5.4 Externe veiligheid
5.4.1 Inleiding
Externe veiligheid heeft betrekking op locaties waar een ongeval met gevaarlijke stoffen kan plaatsvinden, waardoor personen die geen directe relatie hebben tot de risicovolle activiteit om het leven zouden kunnen komen. Bij een ruimtelijke ontwikkeling moet worden aangetoond dat geen nieuwe kwetsbare objecten binnen de plaatsgebonden risicocontour van 10-6 per jaar worden gerealiseerd en moet een eventuele toename van het groepsrisico verantwoord worden.
5.4.2 Analyse
Uit de gemeentelijke Externe Veiligheidsvisie blijkt dat in de omgeving van het plangebied inrichtingen en transportroutes aanwezig zijn die van invloed zijn op de externe veiligheid van het plangebied.

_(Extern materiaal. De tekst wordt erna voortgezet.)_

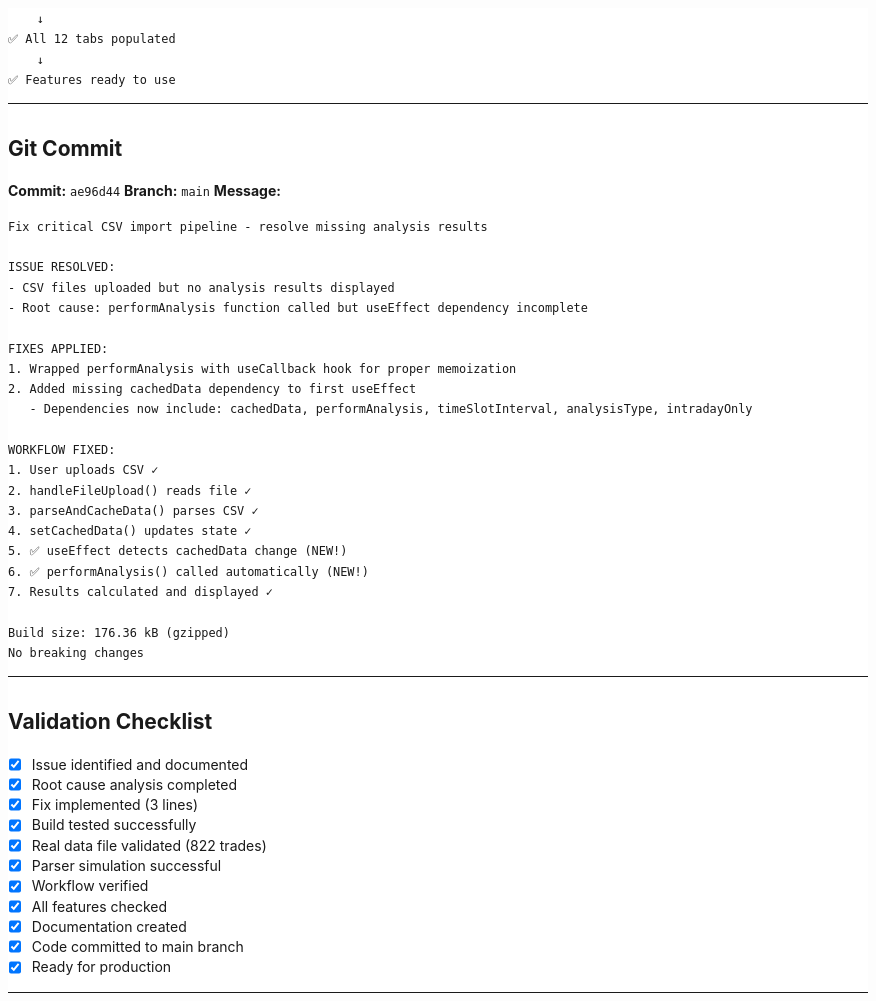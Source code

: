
 ```
    ↓
✅ All 12 tabs populated
    ↓
✅ Features ready to use
```

---

## Git Commit

**Commit:** `ae96d44`
**Branch:** `main`
**Message:**
```
Fix critical CSV import pipeline - resolve missing analysis results

ISSUE RESOLVED:
- CSV files uploaded but no analysis results displayed
- Root cause: performAnalysis function called but useEffect dependency incomplete

FIXES APPLIED:
1. Wrapped performAnalysis with useCallback hook for proper memoization
2. Added missing cachedData dependency to first useEffect
   - Dependencies now include: cachedData, performAnalysis, timeSlotInterval, analysisType, intradayOnly

WORKFLOW FIXED:
1. User uploads CSV ✓
2. handleFileUpload() reads file ✓
3. parseAndCacheData() parses CSV ✓
4. setCachedData() updates state ✓
5. ✅ useEffect detects cachedData change (NEW!)
6. ✅ performAnalysis() called automatically (NEW!)
7. Results calculated and displayed ✓

Build size: 176.36 kB (gzipped)
No breaking changes
```

---

## Validation Checklist

- [x] Issue identified and documented
- [x] Root cause analysis completed
- [x] Fix implemented (3 lines)
- [x] Build tested successfully
- [x] Real data file validated (822 trades)
- [x] Parser simulation successful
- [x] Workflow verified
- [x] All features checked
- [x] Documentation created
- [x] Code committed to main branch
- [x] Ready for production

---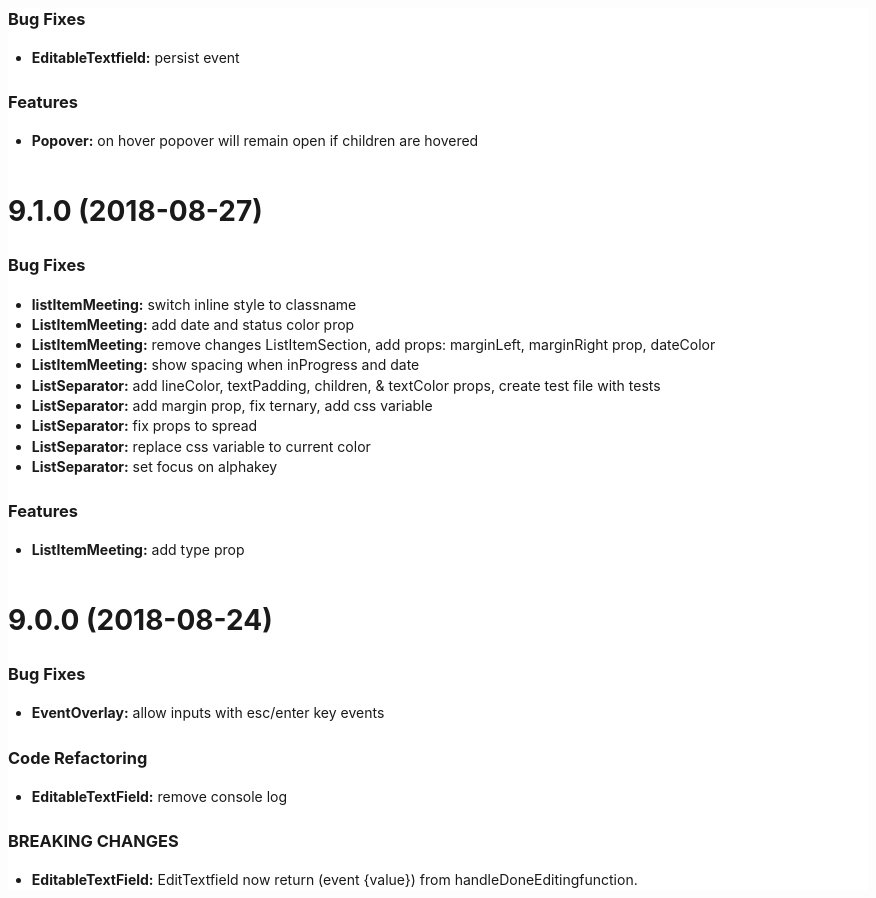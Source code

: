 
### Bug Fixes

* **EditableTextfield:** persist event


### Features

* **Popover:** on hover popover will remain open if children are hovered





# 9.1.0 (2018-08-27)


### Bug Fixes

* **listItemMeeting:** switch inline style to classname
* **ListItemMeeting:** add date and status color prop
* **ListItemMeeting:** remove changes ListItemSection, add props: marginLeft, marginRight prop, dateColor
* **ListItemMeeting:** show spacing when inProgress and date
* **ListSeparator:** add lineColor, textPadding, children, & textColor props, create test file with tests
* **ListSeparator:** add margin prop, fix ternary, add css variable
* **ListSeparator:** fix props to spread
* **ListSeparator:** replace css variable to current color
* **ListSeparator:** set focus on alphakey


### Features

* **ListItemMeeting:** add type prop





# 9.0.0 (2018-08-24)


### Bug Fixes

* **EventOverlay:** allow inputs with esc/enter key events


### Code Refactoring

* **EditableTextField:** remove console log


### BREAKING CHANGES

* **EditableTextField:** EditTextfield now return (event {value}) from handleDoneEditingfunction.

- Er bevindt zich één risicorelevant bedrijf binnen de kern Gameren. De PR-contour (10-6 per jaar) van dit bedrijf ligt echter binnen de grens van de inrichting. Daarnaast is het volgens het gestelde in de Revi niet nodig om in onderhavige situatie het groepsrisico te verantwoorden.
- Binnen het plangebied of op korte afstand van het plangebied zijn geen risicobedrijven of -bronnen gelegen, waarvoor veiligheidsafstanden zijn opgenomen in het "Besluit algemene regels voor inrichtingen milieubeheer" (bijvoorbeeld propaantanks met inhoud tot 13 m3, gasdrukregel- en meetstations, e.d.) en het "Vuurwerkbesluit" (vuurwerkverkooppunten).
- Het bestemmingsplan biedt geen ruimte aan de nieuwvestiging van risicorelevante bedrijven. Dit komt overeen met het gestelde in de Externe Veiligheidsvisie van de gemeente.
- Het plangebied is op ruim 500 meter gelegen van de N322 en de N382 (provinciale wegen en gemeentelijke wegen, waarover incidenteel vervoer van gevaarlijke stoffen plaatsvindt. De frequentie hiervan is zodanig beperkt, dat er geen relevante risicocontour (voor het plaatsgebonden risico) ligt buiten deze weg. Het plangebied ligt buiten het invloedsgebied groepsrisico. Er is geen verantwoording van het groepsrisico nodig.
- Daarnaast is het bestemmingsplan niet gelegen binnen:
-
1. de invloedsgebieden van andere Bevi-inrichtingen;
-
2. de veiligheidsafstanden van minder risicovolle bedrijven of risicobronnen, zoals vuurwerkverkooppunten en propaantanks;
-
3. de toetsingszones van rijksweg A2, de Waal en de spoorlijn Den Bosch-Geldermalsen;
-
4. invloedsgebieden van buisleidingen (hogedruk aardgasleidingen en brandstofleidingen).
Geconcludeerd wordt dat een (nadere) verantwoording met betrekking tot het onderwerp externe veiligheid niet nodig is.
5.4.3 Conclusie
Het aspect externe veiligheid vormt geen planologische belemmering voor het plan.